**What you need to do:**
Reproduce each line from the records that holds "的中心中".

Segment Start: Information given

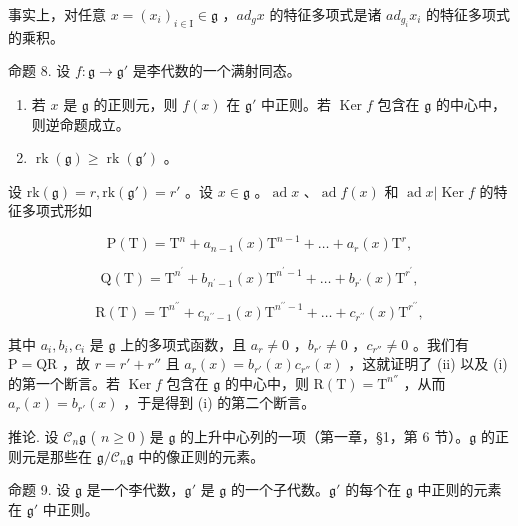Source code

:事实上，对任意 \(x = (x_{i})_{i \in \mathrm{I}} \in \mathfrak{g}\) ，\(ad_{g}x\) 的特征多项式是诸 \(ad_{g_{i}}x_{i}\) 的特征多项式的乘积。

命题 8. 设 \(f: \mathfrak{g} \to \mathfrak{g}'\) 是李代数的一个满射同态。

\begin{enumerate}
\def\labelenumi{(\roman{enumi})}
\item
  若 \(x\) 是 \(\mathfrak{g}\) 的正则元，则 \(f(x)\) 在 \(\mathfrak{g}'\) 中正则。若 \(\operatorname{Ker} f\) 包含在 \(\mathfrak{g}\) 的中心中，则逆命题成立。
\item
  \(\operatorname{rk}(\mathfrak{g}) \geq \operatorname{rk}(\mathfrak{g}')\) 。
\end{enumerate}

设 \(\mathrm{rk}(\mathfrak{g}) = r, \mathrm{rk}(\mathfrak{g}') = r'\) 。设 \(x \in \mathfrak{g}\) 。\(\operatorname{ad} x\) 、\(\operatorname{ad} f(x)\) 和 \(\operatorname{ad} x|\operatorname{Ker} f\) 的特征多项式形如

\[
\mathrm{P} (\mathrm{T}) = \mathrm{T} ^ {n} + a _ {n - 1} (x) \mathrm{T} ^ {n - 1} + \dots + a _ {r} (x) \mathrm{T} ^ {r},
\]

\[
\mathrm{Q} (\mathrm{T}) = \mathrm{T} ^ {n ^ {\prime}} + b _ {n ^ {\prime} - 1} (x) \mathrm{T} ^ {n ^ {\prime} - 1} + \dots + b _ {r ^ {\prime}} (x) \mathrm{T} ^ {r ^ {\prime}},
\]

\[
\mathrm{R} (\mathrm{T}) = \mathrm{T} ^ {n ^ {\prime \prime}} + c _ {n ^ {\prime \prime} - 1} (x) \mathrm{T} ^ {n ^ {\prime \prime} - 1} + \dots + c _ {r ^ {\prime \prime}} (x) \mathrm{T} ^ {r ^ {\prime \prime}},
\]

其中 \(a_i, b_i, c_i\) 是 \(\mathfrak{g}\) 上的多项式函数，且 \(a_r \neq 0\) ，\(b_{r'} \neq 0\) ，\(c_{r''} \neq 0\) 。我们有 \(\mathrm{P} = \mathrm{QR}\) ，故 \(r = r' + r''\) 且 \(a_r(x) = b_{r'}(x)c_{r''}(x)\) ，这就证明了 (ii) 以及 (i) 的第一个断言。若 \(\operatorname{Ker} f\) 包含在 \(\mathfrak{g}\) 的中心中，则 \(\mathrm{R(T)} = \mathrm{T}^{n''}\) ，从而 \(a_r(x) = b_{r'}(x)\) ，于是得到 (i) 的第二个断言。

推论. 设 \(\mathcal{C}_n\mathfrak{g}\) ( \(n \geq 0\) ) 是 \(\mathfrak{g}\) 的上升中心列的一项（第一章，§1，第 6 节）。\(\mathfrak{g}\) 的正则元是那些在 \(\mathfrak{g}/\mathcal{C}_n\mathfrak{g}\) 中的像正则的元素。

命题 9. 设 \(\mathfrak{g}\) 是一个李代数，\(\mathfrak{g}'\) 是 \(\mathfrak{g}\) 的一个子代数。\(\mathfrak{g}'\) 的每个在 \(\mathfrak{g}\) 中正则的元素在 \(\mathfrak{g}'\) 中正则。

Segment End: Information given

**Completed exercise:**
  若 \(x\) 是 \(\mathfrak{g}\) 的正则元，则 \(f(x)\) 在 \(\mathfrak{g}'\) 中正则。若 \(\operatorname{Ker} f\) 包含在 \(\mathfrak{g}\) 的中心中，则逆命题成立。
其中 \(a_i, b_i, c_i\) 是 \(\mathfrak{g}\) 上的多项式函数，且 \(a_r \neq 0\) ，\(b_{r'} \neq 0\) ，\(c_{r''} \neq 0\) 。我们有 \(\mathrm{P} = \mathrm{QR}\) ，故 \(r = r' + r''\) 且 \(a_r(x) = b_{r'}(x)c_{r''}(x)\) ，这就证明了 (ii) 以及 (i) 的第一个断言。若 \(\operatorname{Ker} f\) 包含在 \(\mathfrak{g}\) 的中心中，则 \(\mathrm{R(T)} = \mathrm{T}^{n''}\) ，从而 \(a_r(x) = b_{r'}(x)\) ，于是得到 (i) 的第二个断言。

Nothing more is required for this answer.